I still write fiction but none of it is very good. I have a hard time diving into imagination the same way. Fear must be blocking me. Lithium is also blocking me. But, then again, fear and lithium are also saving my life and pushing me further into exploring truth so, ok you two (smiling and shaking my head amicably) let’s figure out how to live with each other.

Mid-way into my twenties, I am in Montreal at NTS, dedicating three years to studying the craft of playwriting and I start to recognize a personal struggle that I am having watching things.

For some reason, despite the fact that I am a playwright, whenever I watch a play, I have no idea what is happening. I can’t seem to follow a performance.

The same thing happens with TV and film but I usually figure that’s just because I am not interested in the screen. Of course, as a playwright, it’s embarrassing to admit that I do not know how to watch a play.

Once I graduate, I slow down my aggressive pursuit of theatre. I am losing interest. I start writing novels. I start writing a creative non-fiction blog. I focus on memoir. I feel like a fraud every time I call myself a playwright, applying for grants, agreeing to projects because, while I love theatre in theory, I hate going to the theatre.

I learn a few years later that I am losing my vision.

Of course I have trouble watching things. I’m not a fraud. I’m legally blind.

Once I am diagnosed, I feel more pressure to write.

I figure, I should accomplish this dream I have of publishing a book before I can no longer read books but, what really keeps me up at night is the truth: Those of us who can’t watch spectacle deserve to at least imagine the truth as it appears dressed up on stage. We should, at least, be afforded the same sensations that people have when they go to the theatre: Empathy, excitement, vulnerability, joy.

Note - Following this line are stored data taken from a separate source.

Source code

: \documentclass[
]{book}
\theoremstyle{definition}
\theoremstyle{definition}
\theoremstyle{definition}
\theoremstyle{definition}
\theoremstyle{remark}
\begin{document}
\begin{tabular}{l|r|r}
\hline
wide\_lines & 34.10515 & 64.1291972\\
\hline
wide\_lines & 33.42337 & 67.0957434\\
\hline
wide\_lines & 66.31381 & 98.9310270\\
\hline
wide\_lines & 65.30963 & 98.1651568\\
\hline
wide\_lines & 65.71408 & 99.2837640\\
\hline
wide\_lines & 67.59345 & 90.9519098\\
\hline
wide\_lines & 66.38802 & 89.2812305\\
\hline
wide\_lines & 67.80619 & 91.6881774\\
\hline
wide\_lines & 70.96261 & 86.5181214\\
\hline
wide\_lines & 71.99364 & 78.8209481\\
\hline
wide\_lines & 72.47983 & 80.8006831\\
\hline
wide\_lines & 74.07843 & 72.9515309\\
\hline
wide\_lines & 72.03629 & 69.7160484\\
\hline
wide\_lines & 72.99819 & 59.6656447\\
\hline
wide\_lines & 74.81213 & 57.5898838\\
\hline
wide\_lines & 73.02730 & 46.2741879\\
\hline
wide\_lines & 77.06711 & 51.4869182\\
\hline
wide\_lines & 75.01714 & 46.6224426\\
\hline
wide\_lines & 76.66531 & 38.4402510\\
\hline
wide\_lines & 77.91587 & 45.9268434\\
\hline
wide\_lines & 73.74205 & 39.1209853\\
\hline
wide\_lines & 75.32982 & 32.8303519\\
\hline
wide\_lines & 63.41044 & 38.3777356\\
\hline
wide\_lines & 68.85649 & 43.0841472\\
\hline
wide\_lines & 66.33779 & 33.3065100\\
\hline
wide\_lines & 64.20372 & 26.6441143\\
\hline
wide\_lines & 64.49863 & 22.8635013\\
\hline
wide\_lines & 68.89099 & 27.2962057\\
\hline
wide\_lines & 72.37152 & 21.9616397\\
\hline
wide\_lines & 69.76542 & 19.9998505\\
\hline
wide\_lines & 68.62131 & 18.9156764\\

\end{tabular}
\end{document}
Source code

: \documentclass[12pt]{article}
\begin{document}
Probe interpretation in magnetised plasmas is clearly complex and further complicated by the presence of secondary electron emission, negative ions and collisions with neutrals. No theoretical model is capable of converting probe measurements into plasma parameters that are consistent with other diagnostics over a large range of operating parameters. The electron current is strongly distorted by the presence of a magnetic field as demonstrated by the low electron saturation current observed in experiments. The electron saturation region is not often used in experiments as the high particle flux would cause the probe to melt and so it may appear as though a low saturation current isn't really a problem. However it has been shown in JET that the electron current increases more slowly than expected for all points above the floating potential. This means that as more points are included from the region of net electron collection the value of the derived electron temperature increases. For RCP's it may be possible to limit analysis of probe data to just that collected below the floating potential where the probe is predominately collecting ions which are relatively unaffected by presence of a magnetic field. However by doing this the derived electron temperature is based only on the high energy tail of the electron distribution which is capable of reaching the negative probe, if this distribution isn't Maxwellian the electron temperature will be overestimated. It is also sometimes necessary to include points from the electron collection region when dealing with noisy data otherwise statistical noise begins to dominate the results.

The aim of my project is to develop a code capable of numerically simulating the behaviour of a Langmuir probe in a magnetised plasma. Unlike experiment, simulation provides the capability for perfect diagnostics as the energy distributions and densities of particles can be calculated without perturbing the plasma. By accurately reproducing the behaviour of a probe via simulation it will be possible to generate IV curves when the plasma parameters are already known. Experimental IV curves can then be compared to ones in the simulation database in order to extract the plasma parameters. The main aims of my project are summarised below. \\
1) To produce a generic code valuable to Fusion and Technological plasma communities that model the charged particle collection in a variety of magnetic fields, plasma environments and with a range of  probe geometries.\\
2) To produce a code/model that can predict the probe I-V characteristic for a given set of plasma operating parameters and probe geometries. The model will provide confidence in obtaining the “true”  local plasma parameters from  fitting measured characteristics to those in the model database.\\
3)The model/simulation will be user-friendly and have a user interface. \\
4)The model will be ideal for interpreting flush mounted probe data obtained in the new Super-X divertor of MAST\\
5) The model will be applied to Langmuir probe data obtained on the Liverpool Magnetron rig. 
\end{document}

I now consider it my job to craft theatrical texts which, whether they are being heard or read, offer the same mind-body transportation that I know is offered in the theatre even though I have not experienced it for years (other than in my own plays where I know exactly what is happening on stage because, of course, I wrote it).   

In Eddie, I Hate You, I tell too true stories, all of them guided by an exorcism I performed on myself in 2017: I wrote this serie to eliminate all the men from my past, rip them out of my body, never think about them. I knew I could renew my heart if I rid the organ of its scar tissue, cut it all out, give it all away.

My intention in each of these essays is to call on the hearts of my readers, grip their scar tissue too and rip it out along with mine. The book is a communal goodbye to the people who have abandoned us. We sit together and recognize their faults, laugh at our survival, move on. The text is theatre.

If I deliver this truth in an empathetic package, I can do with my writing what I have done with theatre: I can show the reader what’s possible by performing a dramatic version of the truth within the pages of my book.